Business was good on Ms Babeurre’s last trip to Cork before the Level 5 lockdown. She made €1,650 in one very good day but on another day she earned nothing when all six clients cancelled.

But since returning to Ireland in January after spending Christmas at home with her family in Prague, business has plummeted by 70%-80%.

“I think this time people are more worried [about Covid-19]. And a lot of my regulars are home with their kids because the schools are closed,” she said.

“What I used to make in one day takes me four days now.” 

Over lockdown, she has mostly stayed in AirB&Bs or apartments rented directly from landlords where she faces less scrutiny about her reasons for travelling than in hotels.

Recent trips to Cork and Dublin have been “absolutely dead” and business was not great either in Galway, Belfast or Newry.

She was waiting for the government announcement on whether the lockdown would be extended and plans to return to Prague in early February until public health restrictions ease here again.

Despite the current difficulties, she said that she loves her job and the freedom it ordinarily gives her — financially and to travel.

But every day she gets horribly abusive messages or phone calls from men she refuses to see.

She said that the misogyny and prejudice against sex workers is horribly visible in any online forum — whenever a sex worker speaks out, so do ugly voices, saying that women who sell sex and were attacked “deserved” it.

‘I hope you get coronavirus and the doctor gives your ventilator to someone else because you’re a bitch. You should be shot,’ is just one of the messages Ms Babeurre received this week.

And last week, she was sent threatening messages telling her that she would die alone. The sender also said that she would never have children ‘because no man wanted children with a whore and no child wanted a whore for a mother’.

“That really hurt because I have two children at home,” she said. “But I’ve been working for nine years so I have built up a wall." 

I think that’s why a lot of women turn to alcohol and drugs, all the abuse, treating you like dirt.

“Some people think that they can treat you any way because they’re paying you.

“I screen every number on the website Ugly Mugs [where sex workers share details of dangerous or abusive clients] to check if that number has been complained by other providers before.”
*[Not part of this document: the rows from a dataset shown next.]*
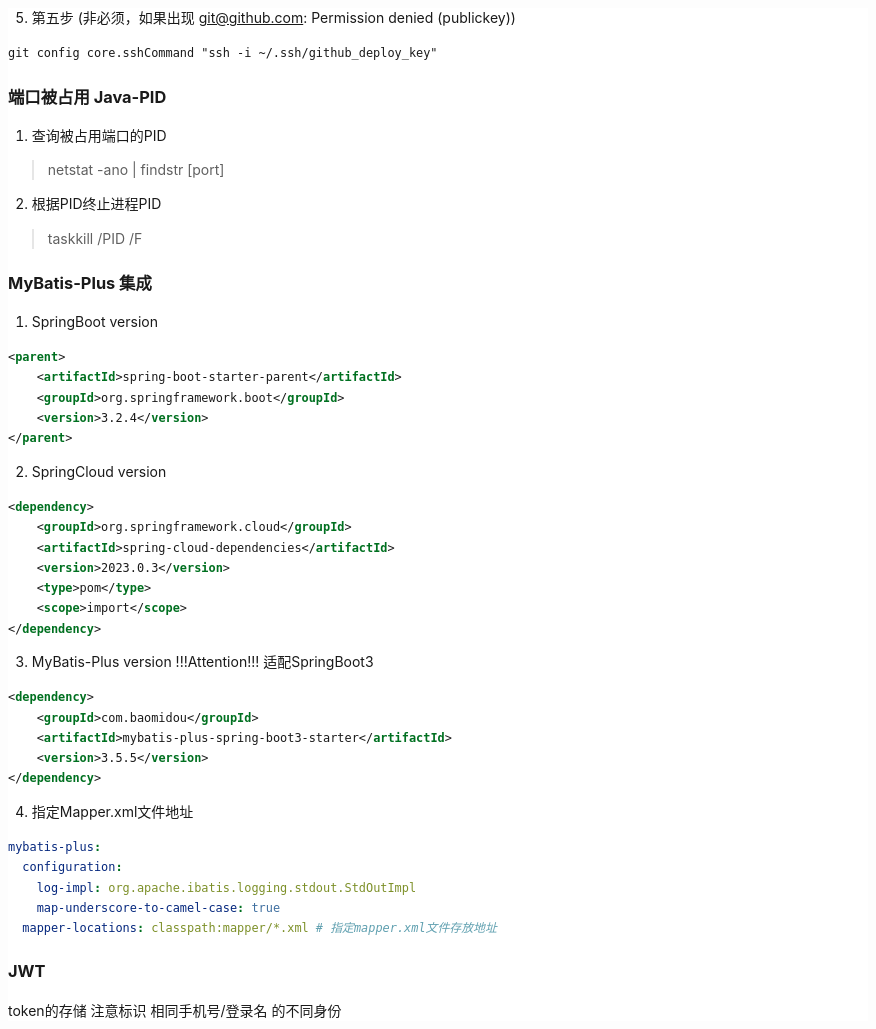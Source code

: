 5. 第五步 (非必须，如果出现 git@github.com: Permission denied (publickey))
```git bash
git config core.sshCommand "ssh -i ~/.ssh/github_deploy_key"
```

### 端口被占用 Java-PID
1. 查询被占用端口的PID
> netstat -ano | findstr [port]
2. 根据PID终止进程PID
> taskkill /PID <PID> /F



### MyBatis-Plus 集成
1. SpringBoot version 
```xml
<parent>
    <artifactId>spring-boot-starter-parent</artifactId>
    <groupId>org.springframework.boot</groupId>
    <version>3.2.4</version>
</parent>
```
2. SpringCloud version
```xml
<dependency>
    <groupId>org.springframework.cloud</groupId>
    <artifactId>spring-cloud-dependencies</artifactId>
    <version>2023.0.3</version>
    <type>pom</type>
    <scope>import</scope>
</dependency>
```
3. MyBatis-Plus version  !!!Attention!!! 适配SpringBoot3
```xml
<dependency>
    <groupId>com.baomidou</groupId>
    <artifactId>mybatis-plus-spring-boot3-starter</artifactId>
    <version>3.5.5</version>
</dependency>
```

4. 指定Mapper.xml文件地址
```yml
mybatis-plus:
  configuration:
    log-impl: org.apache.ibatis.logging.stdout.StdOutImpl
    map-underscore-to-camel-case: true
  mapper-locations: classpath:mapper/*.xml # 指定mapper.xml文件存放地址
```


### JWT
token的存储 注意标识 相同手机号/登录名 的不同身份

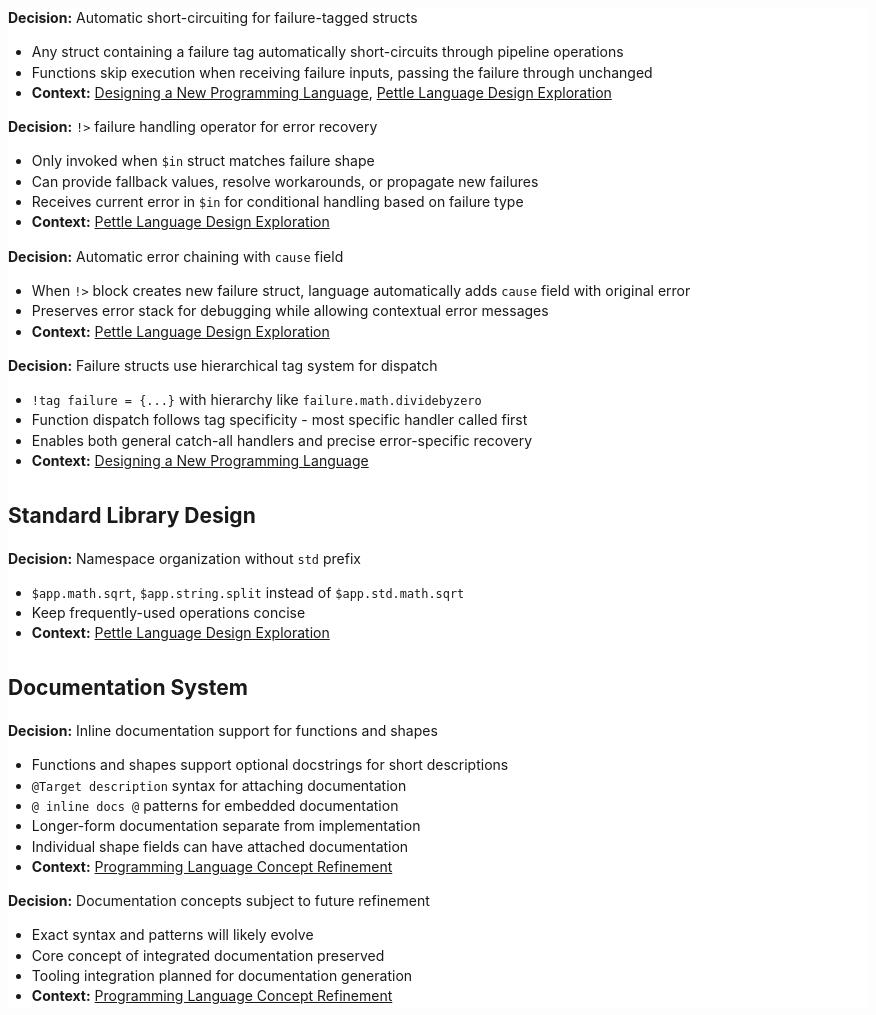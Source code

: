 **Decision:** Automatic short-circuiting for failure-tagged structs
- Any struct containing a failure tag automatically short-circuits through pipeline operations
- Functions skip execution when receiving failure inputs, passing the failure through unchanged
- **Context:** [Designing a New Programming Language](https://claude.ai/chat/2f994fe9-a223-459d-97f7-afef880c0766), [Pettle Language Design Exploration](https://claude.ai/chat/22f4fd33-61ba-4b71-b334-796d2a05856f)

**Decision:** `!>` failure handling operator for error recovery  
- Only invoked when `$in` struct matches failure shape
- Can provide fallback values, resolve workarounds, or propagate new failures
- Receives current error in `$in` for conditional handling based on failure type
- **Context:** [Pettle Language Design Exploration](https://claude.ai/chat/22f4fd33-61ba-4b71-b334-796d2a05856f)

**Decision:** Automatic error chaining with `cause` field
- When `!>` block creates new failure struct, language automatically adds `cause` field with original error
- Preserves error stack for debugging while allowing contextual error messages
- **Context:** [Pettle Language Design Exploration](https://claude.ai/chat/22f4fd33-61ba-4b71-b334-796d2a05856f)

**Decision:** Failure structs use hierarchical tag system for dispatch
- `!tag failure = {...}` with hierarchy like `failure.math.dividebyzero`
- Function dispatch follows tag specificity - most specific handler called first
- Enables both general catch-all handlers and precise error-specific recovery
- **Context:** [Designing a New Programming Language](https://claude.ai/chat/2f994fe9-a223-459d-97f7-afef880c0766)

## Standard Library Design

**Decision:** Namespace organization without `std` prefix
- `$app.math.sqrt`, `$app.string.split` instead of `$app.std.math.sqrt`
- Keep frequently-used operations concise
- **Context:** [Pettle Language Design Exploration](https://claude.ai/chat/22f4fd33-61ba-4b71-b334-796d2a05856f)

## Documentation System

**Decision:** Inline documentation support for functions and shapes
- Functions and shapes support optional docstrings for short descriptions
- `@Target description` syntax for attaching documentation
- `@ inline docs @` patterns for embedded documentation
- Longer-form documentation separate from implementation
- Individual shape fields can have attached documentation
- **Context:** [Programming Language Concept Refinement](https://claude.ai/chat/b61724ef-6eaf-4c67-add7-48c28add3e8c)

**Decision:** Documentation concepts subject to future refinement
- Exact syntax and patterns will likely evolve
- Core concept of integrated documentation preserved
- Tooling integration planned for documentation generation
- **Context:** [Programming Language Concept Refinement](https://claude.ai/chat/b61724ef-6eaf-4c67-add7-48c28add3e8c)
Her children are with family at her apartment in her beloved hometown Prague, which is like a mixture of Paris, Budapest and Rome, she said, but friendlier, greener, with an East London vibe and better beer.

Ms Babeurre’s route into sex work was meandering. When the former fashion model escaped an abusive relationship in Prague, she was desperate for money and agreed to do some semi-naked ‘glamour’ shots.
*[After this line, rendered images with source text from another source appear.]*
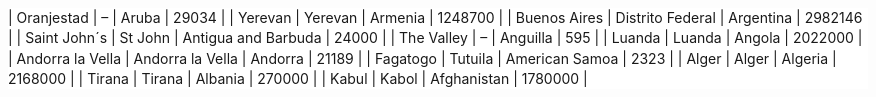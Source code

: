 | Oranjestad | – | Aruba | 29034 |
| Yerevan | Yerevan | Armenia | 1248700 |
| Buenos Aires | Distrito Federal | Argentina | 2982146 |
| Saint John´s | St John | Antigua and Barbuda | 24000 |
| The Valley | – | Anguilla | 595 |
| Luanda | Luanda | Angola | 2022000 |
| Andorra la Vella | Andorra la Vella | Andorra | 21189 |
| Fagatogo | Tutuila | American Samoa | 2323 |
| Alger | Alger | Algeria | 2168000 |
| Tirana | Tirana | Albania | 270000 |
| Kabul | Kabol | Afghanistan | 1780000 |
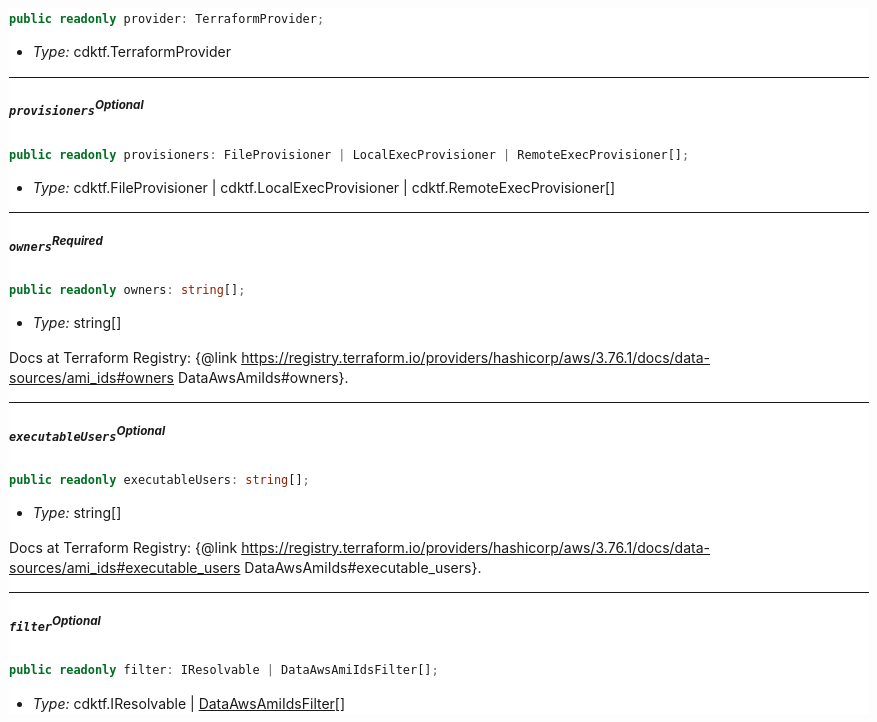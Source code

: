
```typescript
public readonly provider: TerraformProvider;
```

- *Type:* cdktf.TerraformProvider

---

##### `provisioners`<sup>Optional</sup> <a name="provisioners" id="@cdktf/aws-cdk.dataAwsAmiIds.DataAwsAmiIdsConfig.property.provisioners"></a>

```typescript
public readonly provisioners: FileProvisioner | LocalExecProvisioner | RemoteExecProvisioner[];
```

- *Type:* cdktf.FileProvisioner | cdktf.LocalExecProvisioner | cdktf.RemoteExecProvisioner[]

---

##### `owners`<sup>Required</sup> <a name="owners" id="@cdktf/aws-cdk.dataAwsAmiIds.DataAwsAmiIdsConfig.property.owners"></a>

```typescript
public readonly owners: string[];
```

- *Type:* string[]

Docs at Terraform Registry: {@link https://registry.terraform.io/providers/hashicorp/aws/3.76.1/docs/data-sources/ami_ids#owners DataAwsAmiIds#owners}.

---

##### `executableUsers`<sup>Optional</sup> <a name="executableUsers" id="@cdktf/aws-cdk.dataAwsAmiIds.DataAwsAmiIdsConfig.property.executableUsers"></a>

```typescript
public readonly executableUsers: string[];
```

- *Type:* string[]

Docs at Terraform Registry: {@link https://registry.terraform.io/providers/hashicorp/aws/3.76.1/docs/data-sources/ami_ids#executable_users DataAwsAmiIds#executable_users}.

---

##### `filter`<sup>Optional</sup> <a name="filter" id="@cdktf/aws-cdk.dataAwsAmiIds.DataAwsAmiIdsConfig.property.filter"></a>

```typescript
public readonly filter: IResolvable | DataAwsAmiIdsFilter[];
```

- *Type:* cdktf.IResolvable | <a href="#@cdktf/aws-cdk.dataAwsAmiIds.DataAwsAmiIdsFilter">DataAwsAmiIdsFilter</a>[]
Her naked photos led to pornography producers offering her work. She declined until her landlord suddenly announced that his son was moving in so she and her children must move out, and she once again needed money fast to secure a new home.

After working for almost two years in porn, she agreed to sex work.

She has worked in Ireland for more than one year now, splitting her time mostly between Ireland, Prague, London, and Edinburgh.

“A lot of people don’t understand but I really like what I do,” she said. “I don’t see someone if I don’t respect them or click with them." 

I treat my clients like human beings, I’m interested in how their day was, I want them to be happy, I don’t look at them as someone who’s just paying for sex. And I expect that same respect from them.

“Everything is so easy to get online it feels like humans have become disposable. If you want to meet someone for sex you can find them online in five to 10 minutes. We don’t have the same connections with people outside our friend groups anymore.

“I dated three clients in the past seven years but for the past two years I’ve been single.

“With online dating, men often treat you like an escort anyway, expecting sex without even going for coffee first. Why would I do that when I could charge €400 for that instead?”